# DESCRIPTION OF THE TASK:
Identify every line in the records below that contains the word "corresponding", and reproduce each one.

Items from a data source
┄┄┄┄┄┄┄┄┄┄┄┄┄┄┄┄┄┄┄┄
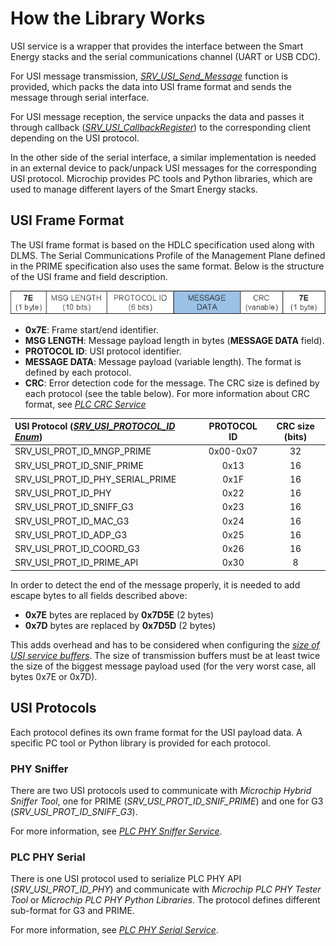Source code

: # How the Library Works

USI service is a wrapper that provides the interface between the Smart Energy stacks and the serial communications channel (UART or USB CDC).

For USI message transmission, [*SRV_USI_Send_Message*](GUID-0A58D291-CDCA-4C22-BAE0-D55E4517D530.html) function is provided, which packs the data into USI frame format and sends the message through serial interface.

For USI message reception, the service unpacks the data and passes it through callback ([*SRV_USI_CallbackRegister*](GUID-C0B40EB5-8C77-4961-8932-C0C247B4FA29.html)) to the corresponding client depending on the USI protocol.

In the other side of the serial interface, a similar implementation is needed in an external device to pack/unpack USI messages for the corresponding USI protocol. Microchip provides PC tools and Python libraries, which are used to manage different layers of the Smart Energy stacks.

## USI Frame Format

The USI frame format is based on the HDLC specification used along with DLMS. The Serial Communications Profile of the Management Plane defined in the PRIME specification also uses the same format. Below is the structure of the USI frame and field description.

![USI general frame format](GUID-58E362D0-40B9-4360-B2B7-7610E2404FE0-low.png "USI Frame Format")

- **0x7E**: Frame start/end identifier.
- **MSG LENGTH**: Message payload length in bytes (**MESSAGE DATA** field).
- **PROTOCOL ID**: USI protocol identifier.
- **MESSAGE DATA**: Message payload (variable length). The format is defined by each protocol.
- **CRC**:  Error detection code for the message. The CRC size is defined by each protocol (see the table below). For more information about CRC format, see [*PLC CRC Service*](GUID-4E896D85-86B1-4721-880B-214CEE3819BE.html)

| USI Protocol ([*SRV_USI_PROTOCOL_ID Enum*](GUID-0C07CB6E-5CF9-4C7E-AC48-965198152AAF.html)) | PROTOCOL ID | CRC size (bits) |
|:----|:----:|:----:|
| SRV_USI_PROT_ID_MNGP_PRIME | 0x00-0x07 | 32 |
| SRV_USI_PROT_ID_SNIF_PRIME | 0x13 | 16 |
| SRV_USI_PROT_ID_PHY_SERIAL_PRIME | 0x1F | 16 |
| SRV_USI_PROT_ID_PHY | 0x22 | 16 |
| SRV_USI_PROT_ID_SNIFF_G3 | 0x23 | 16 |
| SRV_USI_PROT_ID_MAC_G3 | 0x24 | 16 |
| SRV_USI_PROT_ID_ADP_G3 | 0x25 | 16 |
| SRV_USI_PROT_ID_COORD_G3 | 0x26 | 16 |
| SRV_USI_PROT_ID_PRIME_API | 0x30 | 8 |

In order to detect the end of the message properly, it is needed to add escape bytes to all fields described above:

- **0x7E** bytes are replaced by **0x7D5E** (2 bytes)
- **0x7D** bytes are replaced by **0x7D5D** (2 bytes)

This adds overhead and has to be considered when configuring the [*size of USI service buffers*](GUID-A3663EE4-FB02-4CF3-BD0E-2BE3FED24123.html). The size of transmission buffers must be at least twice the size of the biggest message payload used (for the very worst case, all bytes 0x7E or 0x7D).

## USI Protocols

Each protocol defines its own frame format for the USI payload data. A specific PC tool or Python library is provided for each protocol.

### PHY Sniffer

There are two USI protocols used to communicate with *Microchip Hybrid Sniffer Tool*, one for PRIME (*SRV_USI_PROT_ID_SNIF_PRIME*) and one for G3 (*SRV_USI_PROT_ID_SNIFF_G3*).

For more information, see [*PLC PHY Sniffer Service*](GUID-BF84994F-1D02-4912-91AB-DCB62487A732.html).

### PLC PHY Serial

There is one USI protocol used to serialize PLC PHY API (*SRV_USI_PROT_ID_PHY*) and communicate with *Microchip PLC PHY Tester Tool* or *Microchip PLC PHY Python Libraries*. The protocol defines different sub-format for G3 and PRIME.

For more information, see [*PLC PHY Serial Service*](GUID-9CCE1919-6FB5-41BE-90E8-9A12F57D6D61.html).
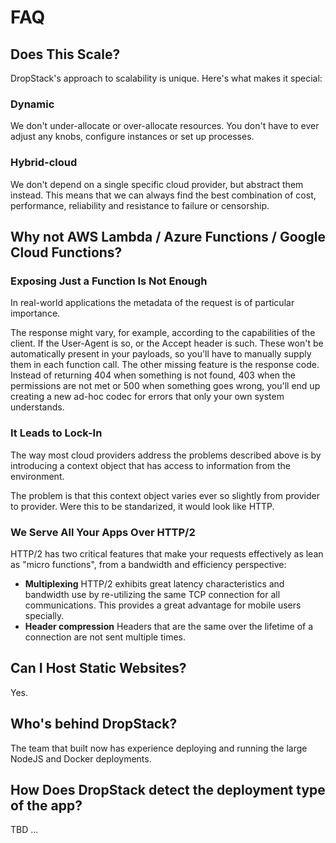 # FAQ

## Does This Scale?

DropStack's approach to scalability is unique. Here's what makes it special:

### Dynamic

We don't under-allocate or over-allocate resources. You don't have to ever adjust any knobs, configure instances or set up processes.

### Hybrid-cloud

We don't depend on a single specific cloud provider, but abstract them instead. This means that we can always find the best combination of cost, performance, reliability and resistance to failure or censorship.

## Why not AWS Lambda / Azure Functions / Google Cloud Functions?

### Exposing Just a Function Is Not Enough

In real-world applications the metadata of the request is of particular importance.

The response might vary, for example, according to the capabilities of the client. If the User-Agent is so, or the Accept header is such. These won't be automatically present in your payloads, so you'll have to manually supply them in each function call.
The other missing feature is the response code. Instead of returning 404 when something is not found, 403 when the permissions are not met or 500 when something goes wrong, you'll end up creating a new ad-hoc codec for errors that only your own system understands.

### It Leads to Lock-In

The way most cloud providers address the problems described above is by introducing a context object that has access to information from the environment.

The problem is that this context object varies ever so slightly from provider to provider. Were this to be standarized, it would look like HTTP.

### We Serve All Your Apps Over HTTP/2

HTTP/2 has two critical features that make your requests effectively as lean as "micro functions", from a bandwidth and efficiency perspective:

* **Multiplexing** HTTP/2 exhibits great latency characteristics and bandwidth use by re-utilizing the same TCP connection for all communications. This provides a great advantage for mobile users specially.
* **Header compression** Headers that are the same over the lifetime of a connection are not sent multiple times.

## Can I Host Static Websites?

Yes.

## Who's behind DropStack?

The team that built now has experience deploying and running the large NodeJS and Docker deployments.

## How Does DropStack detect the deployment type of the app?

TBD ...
┄┄┄┄┄┄┄┄┄┄┄┄┄┄┄┄┄┄┄┄
# RESULT:
For USI message reception, the service unpacks the data and passes it through callback ([*SRV_USI_CallbackRegister*](GUID-C0B40EB5-8C77-4961-8932-C0C247B4FA29.html)) to the corresponding client depending on the USI protocol.
In the other side of the serial interface, a similar implementation is needed in an external device to pack/unpack USI messages for the corresponding USI protocol. Microchip provides PC tools and Python libraries, which are used to manage different layers of the Smart Energy stacks.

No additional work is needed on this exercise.